Ese comportamiento es tan inefectivo como creer que echar la basura debajo de la alfombra elimina la suciedad de la casa. Si bien los sentimientos desbordados provocan reacciones desproporcionadas que no son constructivas, el hecho de ignorar las emociones también impide comprender las dinámicas invisibles en las organizaciones y por ende tampoco permite tomar acciones efectivas. La clave se encuentra en tener claro cuál será el espacio de expresión de los sentimientos. Educarnos emocionalmente para canalizar adecuadamente las frustraciones nos da la oportunidad de expresar nuestros sentimientos de una manera sincera y constructiva.
Por ejemplo, yo cuento con 2 ó 3 personas de mi confianza con quienes puedo desahogarme y comentar mis frustraciones y sentimientos negativos antes de tomar decisiones precipitadas.

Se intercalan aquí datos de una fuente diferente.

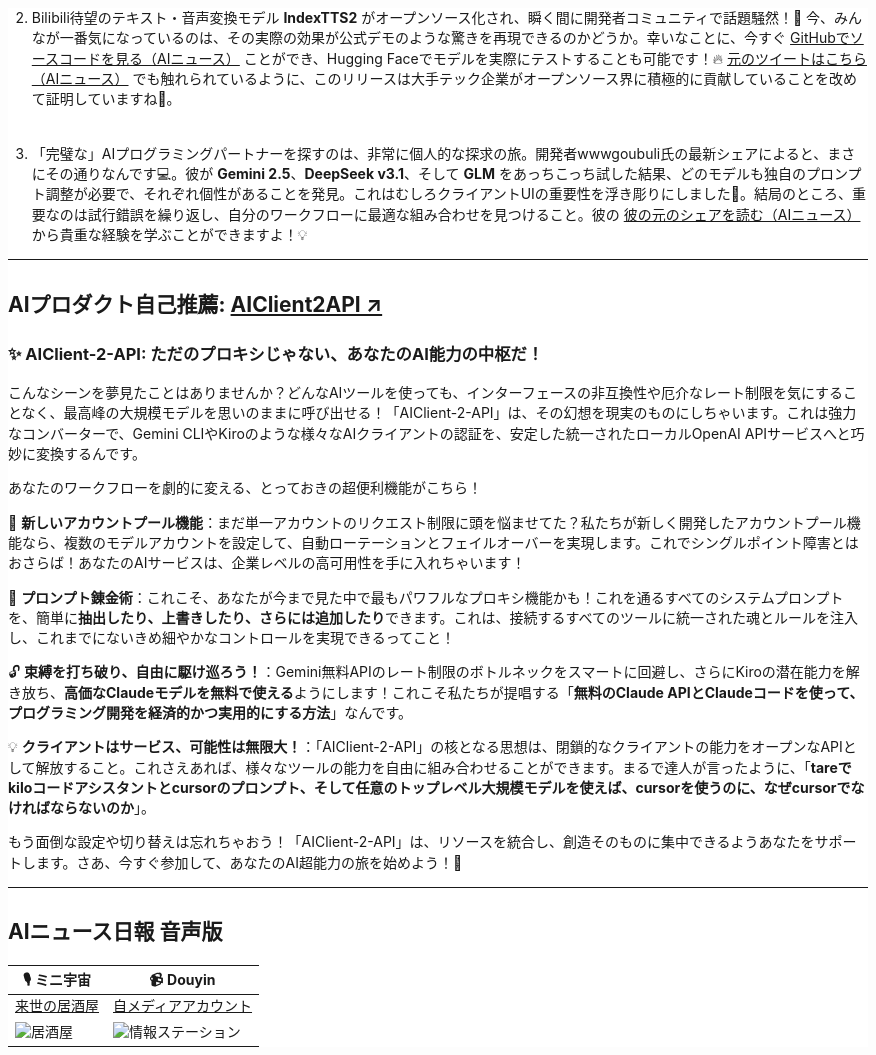 2.  Bilibili待望のテキスト・音声変換モデル **IndexTTS2** がオープンソース化され、瞬く間に開発者コミュニティで話題騒然！📢 今、みんなが一番気になっているのは、その実際の効果が公式デモのような驚きを再現できるのかどうか。幸いなことに、今すぐ [GitHubでソースコードを見る（AIニュース）](https://github.com/index-tts/index-tts) ことができ、Hugging Faceでモデルを実際にテストすることも可能です！🔥 [元のツイートはこちら（AIニュース）](https://x.com/Gorden_Sun/status/1965355693822894208) でも触れられているように、このリリースは大手テック企業がオープンソース界に積極的に貢献していることを改めて証明していますね🤔。
    <br/><video src="https://source.hubtoday.app/images/2025/09/news_01k4qgja67fra8me3aa1h089vy.mp4" controls="controls" width="100%"></video><br/>

3.  「完璧な」AIプログラミングパートナーを探すのは、非常に個人的な探求の旅。開発者wwwgoubuli氏の最新シェアによると、まさにその通りなんです💻。彼が **Gemini 2.5**、**DeepSeek v3.1**、そして **GLM** をあっちこっち試した結果、どのモデルも独自のプロンプト調整が必要で、それぞれ個性があることを発見。これはむしろクライアントUIの重要性を浮き彫りにしました🤔。結局のところ、重要なのは試行錯誤を繰り返し、自分のワークフローに最適な組み合わせを見つけること。彼の [彼の元のシェアを読む（AIニュース）](https://x.com/wwwgoubuli/status/1965342430712263058) から貴重な経験を学ぶことができますよ！💡

---

## **AIプロダクト自己推薦: [AIClient2API ↗️](https://github.com/justlovemaki/AIClient-2-API)**

### ✨ AIClient-2-API: ただのプロキシじゃない、あなたのAI能力の中枢だ！

こんなシーンを夢見たことはありませんか？どんなAIツールを使っても、インターフェースの非互換性や厄介なレート制限を気にすることなく、最高峰の大規模モデルを思いのままに呼び出せる！「AIClient-2-API」は、その幻想を現実のものにしちゃいます。これは強力なコンバーターで、Gemini CLIやKiroのような様々なAIクライアントの認証を、安定した統一されたローカルOpenAI APIサービスへと巧妙に変換するんです。

あなたのワークフローを劇的に変える、とっておきの超便利機能がこちら！

🔄 **新しいアカウントプール機能**：まだ単一アカウントのリクエスト制限に頭を悩ませてた？私たちが新しく開発したアカウントプール機能なら、複数のモデルアカウントを設定して、自動ローテーションとフェイルオーバーを実現します。これでシングルポイント障害とはおさらば！あなたのAIサービスは、企業レベルの高可用性を手に入れちゃいます！

🧠 **プロンプト錬金術**：これこそ、あなたが今まで見た中で最もパワフルなプロキシ機能かも！これを通るすべてのシステムプロンプトを、簡単に**抽出したり、上書きしたり、さらには追加したり**できます。これは、接続するすべてのツールに統一された魂とルールを注入し、これまでにないきめ細やかなコントロールを実現できるってこと！

🔓 **束縛を打ち破り、自由に駆け巡ろう！**：Gemini無料APIのレート制限のボトルネックをスマートに回避し、さらにKiroの潜在能力を解き放ち、**高価なClaudeモデルを無料で使える**ようにします！これこそ私たちが提唱する「**無料のClaude APIとClaudeコードを使って、プログラミング開発を経済的かつ実用的にする方法**」なんです。

💡 **クライアントはサービス、可能性は無限大！**：「AIClient-2-API」の核となる思想は、閉鎖的なクライアントの能力をオープンなAPIとして解放すること。これさえあれば、様々なツールの能力を自由に組み合わせることができます。まるで達人が言ったように、「**tareでkiloコードアシスタントとcursorのプロンプト、そして任意のトップレベル大規模モデルを使えば、cursorを使うのに、なぜcursorでなければならないのか**」。

もう面倒な設定や切り替えは忘れちゃおう！「AIClient-2-API」は、リソースを統合し、創造そのものに集中できるようあなたをサポートします。さあ、今すぐ参加して、あなたのAI超能力の旅を始めよう！🚀

---

## **AIニュース日報 音声版**

| 🎙️ **ミニ宇宙** | 📹 **Douyin** |
| --- | --- |
| [来世の居酒屋](https://www.xiaoyuzhoufm.com/podcast/683c62b7c1ca9cf575a5030e) | [自メディアアカウント](https://www.douyin.com/user/MS4wLjABAAAAwpwqPQlu38sO38VyWgw9ZjDEnN4bMR5j8x111UxpseHR9DpB6-CveI5KRXOWuFwG) |
| ![居酒屋](https://source.hubtoday.app/logo/f959f7984e9163fc50d3941d79a7f262.md.png) | ![情報ステーション](https://source.hubtoday.app/logo/7fc30805eeb831e1e2baa3a240683ca3.md.png) |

Esas conversaciones me sirven de válvula de escape y al mismo tiempo recibo sus comentarios sobre cómo han afrontado ellos situaciones similares. Muchas veces me han hecho repensar la forma como yo estoy reaccionando a determinada circunstancia, lo cual ha resultado muy útil para ser más consciente del ambiente que me rodea y obtener puntos de vista diferentes que permiten ajustar mis respuestas. En un plano ideal, el líder y el resto del equipo llegan a un nivel de conocimiento tal que propician espacios para que las personas disparen su arsenal emocional en una burbuja de seguridad sin miedo a “represalias”.
Debemos ver en las emociones una dimensión de la diversidad e inclusión que pueden catapultar a una organización que aspire a ser altamente efectiva en el largo plazo.
Que todos lloremos tan libremente como sonreímos en el trabajo,
y que todos sonriamos tan sinceramente como lloramos en la casa.